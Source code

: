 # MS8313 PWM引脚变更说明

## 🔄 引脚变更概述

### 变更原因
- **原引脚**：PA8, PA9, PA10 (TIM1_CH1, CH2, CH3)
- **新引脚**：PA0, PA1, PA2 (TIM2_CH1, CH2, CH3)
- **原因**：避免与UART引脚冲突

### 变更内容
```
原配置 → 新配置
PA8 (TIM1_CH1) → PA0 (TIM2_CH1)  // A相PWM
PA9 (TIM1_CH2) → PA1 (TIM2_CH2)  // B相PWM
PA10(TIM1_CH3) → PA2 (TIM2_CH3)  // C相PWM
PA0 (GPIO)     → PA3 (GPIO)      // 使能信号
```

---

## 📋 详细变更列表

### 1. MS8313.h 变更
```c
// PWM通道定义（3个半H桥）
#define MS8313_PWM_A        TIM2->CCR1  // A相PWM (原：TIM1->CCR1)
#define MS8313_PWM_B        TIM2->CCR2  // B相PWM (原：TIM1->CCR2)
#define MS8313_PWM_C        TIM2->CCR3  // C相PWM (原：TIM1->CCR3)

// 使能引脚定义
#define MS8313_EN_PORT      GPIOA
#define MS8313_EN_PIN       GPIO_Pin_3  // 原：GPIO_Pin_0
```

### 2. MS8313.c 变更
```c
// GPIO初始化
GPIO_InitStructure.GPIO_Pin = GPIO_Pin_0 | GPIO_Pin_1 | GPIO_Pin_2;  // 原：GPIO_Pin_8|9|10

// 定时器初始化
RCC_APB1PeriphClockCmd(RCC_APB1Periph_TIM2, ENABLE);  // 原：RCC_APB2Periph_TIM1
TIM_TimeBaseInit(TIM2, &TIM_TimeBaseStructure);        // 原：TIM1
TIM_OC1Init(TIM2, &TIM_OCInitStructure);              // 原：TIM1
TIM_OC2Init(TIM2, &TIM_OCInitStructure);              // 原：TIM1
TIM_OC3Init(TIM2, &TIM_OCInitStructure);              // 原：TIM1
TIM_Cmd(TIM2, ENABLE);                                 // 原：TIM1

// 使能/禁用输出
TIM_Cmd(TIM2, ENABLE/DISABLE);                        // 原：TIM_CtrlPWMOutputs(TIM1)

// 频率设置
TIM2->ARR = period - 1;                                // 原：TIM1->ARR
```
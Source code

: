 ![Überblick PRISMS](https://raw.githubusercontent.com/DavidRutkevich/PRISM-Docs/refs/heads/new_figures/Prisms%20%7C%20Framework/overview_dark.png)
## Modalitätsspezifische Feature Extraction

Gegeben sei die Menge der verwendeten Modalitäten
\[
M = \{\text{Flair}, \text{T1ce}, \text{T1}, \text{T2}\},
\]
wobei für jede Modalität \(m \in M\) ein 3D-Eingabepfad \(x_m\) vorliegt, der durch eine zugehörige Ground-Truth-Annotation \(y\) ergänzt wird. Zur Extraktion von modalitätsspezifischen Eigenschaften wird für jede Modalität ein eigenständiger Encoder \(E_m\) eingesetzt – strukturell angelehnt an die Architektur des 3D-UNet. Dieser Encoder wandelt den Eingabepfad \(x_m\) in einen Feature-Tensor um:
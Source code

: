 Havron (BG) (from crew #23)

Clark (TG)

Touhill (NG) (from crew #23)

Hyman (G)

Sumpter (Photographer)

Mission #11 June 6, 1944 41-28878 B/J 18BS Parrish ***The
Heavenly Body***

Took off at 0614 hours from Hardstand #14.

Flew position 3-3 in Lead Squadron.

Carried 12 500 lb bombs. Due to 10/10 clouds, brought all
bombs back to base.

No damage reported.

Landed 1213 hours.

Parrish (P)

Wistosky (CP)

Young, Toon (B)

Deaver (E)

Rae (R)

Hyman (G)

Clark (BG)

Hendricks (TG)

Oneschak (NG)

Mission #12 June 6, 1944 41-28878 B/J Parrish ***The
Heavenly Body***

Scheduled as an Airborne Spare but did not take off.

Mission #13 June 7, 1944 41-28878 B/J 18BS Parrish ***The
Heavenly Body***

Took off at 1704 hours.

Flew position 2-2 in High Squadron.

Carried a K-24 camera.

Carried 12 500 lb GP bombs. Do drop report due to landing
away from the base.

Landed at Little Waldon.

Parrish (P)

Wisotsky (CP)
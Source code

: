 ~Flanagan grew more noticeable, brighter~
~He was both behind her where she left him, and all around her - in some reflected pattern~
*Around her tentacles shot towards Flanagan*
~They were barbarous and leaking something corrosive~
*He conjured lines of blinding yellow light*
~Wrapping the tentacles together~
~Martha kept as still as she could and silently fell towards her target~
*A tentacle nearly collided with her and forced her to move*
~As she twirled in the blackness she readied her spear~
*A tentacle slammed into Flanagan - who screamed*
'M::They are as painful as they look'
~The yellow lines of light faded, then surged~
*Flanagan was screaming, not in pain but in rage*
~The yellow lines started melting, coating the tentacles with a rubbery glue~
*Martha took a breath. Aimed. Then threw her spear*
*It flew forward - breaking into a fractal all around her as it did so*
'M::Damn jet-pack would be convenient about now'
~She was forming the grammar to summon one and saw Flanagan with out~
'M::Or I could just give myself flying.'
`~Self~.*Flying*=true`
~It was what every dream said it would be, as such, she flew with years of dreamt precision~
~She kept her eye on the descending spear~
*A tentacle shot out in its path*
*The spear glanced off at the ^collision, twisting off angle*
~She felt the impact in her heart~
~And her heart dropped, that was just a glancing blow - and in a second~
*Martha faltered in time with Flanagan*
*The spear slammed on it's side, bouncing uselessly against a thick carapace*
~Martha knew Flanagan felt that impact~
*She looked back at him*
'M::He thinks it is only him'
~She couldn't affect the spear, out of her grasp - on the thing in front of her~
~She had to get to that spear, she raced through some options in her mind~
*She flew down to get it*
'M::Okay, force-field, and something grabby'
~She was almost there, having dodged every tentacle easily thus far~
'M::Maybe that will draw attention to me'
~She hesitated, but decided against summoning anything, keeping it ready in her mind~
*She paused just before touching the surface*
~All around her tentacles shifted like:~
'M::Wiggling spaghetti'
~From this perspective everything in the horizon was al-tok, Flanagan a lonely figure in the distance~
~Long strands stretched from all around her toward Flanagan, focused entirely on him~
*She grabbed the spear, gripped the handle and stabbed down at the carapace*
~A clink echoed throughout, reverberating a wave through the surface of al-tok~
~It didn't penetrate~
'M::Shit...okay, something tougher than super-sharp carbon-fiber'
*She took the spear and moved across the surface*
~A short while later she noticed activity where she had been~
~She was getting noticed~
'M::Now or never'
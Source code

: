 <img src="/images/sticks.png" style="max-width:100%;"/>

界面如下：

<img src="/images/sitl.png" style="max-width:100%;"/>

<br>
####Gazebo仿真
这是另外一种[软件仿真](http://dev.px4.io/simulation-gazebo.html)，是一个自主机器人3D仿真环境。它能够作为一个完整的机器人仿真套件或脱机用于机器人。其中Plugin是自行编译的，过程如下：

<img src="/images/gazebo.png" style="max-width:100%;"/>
=====
- [TASK GOAL]
Only the count, no other text: how many lines in the listing above hold "A相PWM"?

- [TASK RESPONSE]
2